There are bottles you admire from a distance, and then there are bottles that stop you mid-sentence. The Laphroaig 31 Year Old from the 2022 Kinship series belongs firmly in the latter camp. Thirty-one years in cask is an extraordinary commitment for any distillery, but for Laphroaig — a house built on peat smoke and maritime intensity — it raises a genuinely compelling question: what happens when that famously aggressive spirit is given three decades to settle into itself?
The Kinship releases have earned a quiet but devoted following among serious Islay collectors, and for good reason. These are bottlings that tend to showcase a different dimension of a distillery's character, one shaped more by patience than by power.
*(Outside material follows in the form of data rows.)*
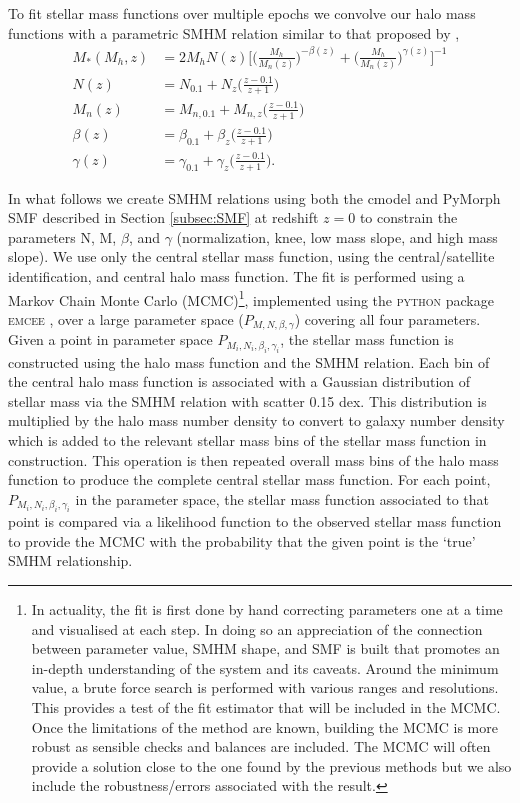 To fit stellar mass functions over multiple epochs we convolve our halo mass functions with a parametric SMHM relation similar to that proposed by \cite{Moster2010},
\begin{equation}
\label{eqn:MosAbn}
\begin{split}
M_*(M_h, z) &= 2M_hN(z)\Big[ \Big( \frac{M_h}{M_{n}(z)}\Big) ^{- \beta(z)} + \Big( \frac{M_h}{M_{n}(z)}\Big)^{\gamma(z)} \Big ]^{-1}\\
N(z) &= N_{0.1} +N_z\Big(\frac{z-0.1}{z+1}\Big)\\
M_{n}(z) &= M_{n,0.1} +M_{n,z}\Big(\frac{z-0.1}{z+1}\Big)\\
\beta(z) &= \beta_{0.1} +\beta_z\Big(\frac{z-0.1}{z+1}\Big)\\
\gamma(z) &= \gamma_{0.1} +\gamma_z\Big(\frac{z-0.1}{z+1}\Big).
\end{split}
\end{equation}

In what follows we create SMHM relations using both the cmodel and PyMorph SMF described in Section \ref{subsec:SMF} at redshift $z=0$ to constrain the parameters N, M, $\beta$, and $\gamma$ (normalization, knee, low mass slope, and high mass slope). We use only the central stellar mass function, using the \cite{Yang2012EvolutionHalos} central/satellite identification, and central halo mass function. The fit is performed using a Markov Chain Monte Carlo (MCMC)\footnote{In actuality, the fit is first done by hand correcting parameters one at a time and visualised at each step. In doing so an appreciation of the connection between parameter value, SMHM shape, and SMF is built that promotes an in-depth understanding of the system and its caveats. Around the minimum value, a brute force search is performed with various ranges and resolutions. This provides a test of the fit estimator that will be included in the MCMC. Once the limitations of the method are known, building the MCMC is more robust as sensible checks and balances are included. The MCMC will often provide a solution close to the one found by the previous methods but we also include the robustness/errors associated with the result.}, implemented using the \textsc{python} package \textsc{emcee} \citep{Foreman-Mackey2013EmceeHammer}, over a large parameter space ($P_{M, N, \beta, \gamma}$) covering all four parameters. Given a point in parameter space $P_{M_i, N_i, \beta_i, \gamma_i}$, the stellar mass function is constructed using the halo mass function and the SMHM relation. Each bin of the central halo mass function is associated with a Gaussian distribution of stellar mass via the SMHM relation with scatter 0.15 dex. This distribution is multiplied by the halo mass number density to convert to galaxy number density which is added to the relevant stellar mass bins of the stellar mass function in construction. This operation is then repeated overall mass bins of the halo mass function to produce the complete central stellar mass function. For each point, $P_{M_i, N_i, \beta_i, \gamma_i}$ in the parameter space, the stellar mass function associated to that point is compared via a likelihood function to the observed stellar mass function to provide the MCMC with the probability that the given point is the `true' SMHM relationship.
At 47.1% ABV, this has been bottled at a strength that suggests confidence in the liquid — no need to push it to cask strength, no need to dilute it into easy-drinking territory. It sits in that considered middle ground where the alcohol carries the flavour rather than competing with it.
What you should expect from a Laphroaig of this age is a spirit that has moved well beyond the youthful peat assault the distillery is known for. Thirty-one years of maturation will have softened and complicated that smoke considerably, layering it beneath the kinds of waxy, coastal, and dried-fruit qualities that old Islay malts tend to develop. This is not a whisky for someone chasing the bonfire-and-iodine experience of the core 10 Year Old. This is its elder sibling — more contemplative, more layered, and frankly more rewarding if you are willing to sit with it.
The Verdict
At £900, the Laphroaig 31 Year Old Kinship is not an impulse purchase. But I would argue it represents fair value in a market where age-stated Islay single malts of this calibre are becoming vanishingly rare. The combination of genuine age, a sensible bottling strength, and the Kinship series' track record of quality makes this a bottle that justifies its price tag — provided you approach it with the attention it deserves.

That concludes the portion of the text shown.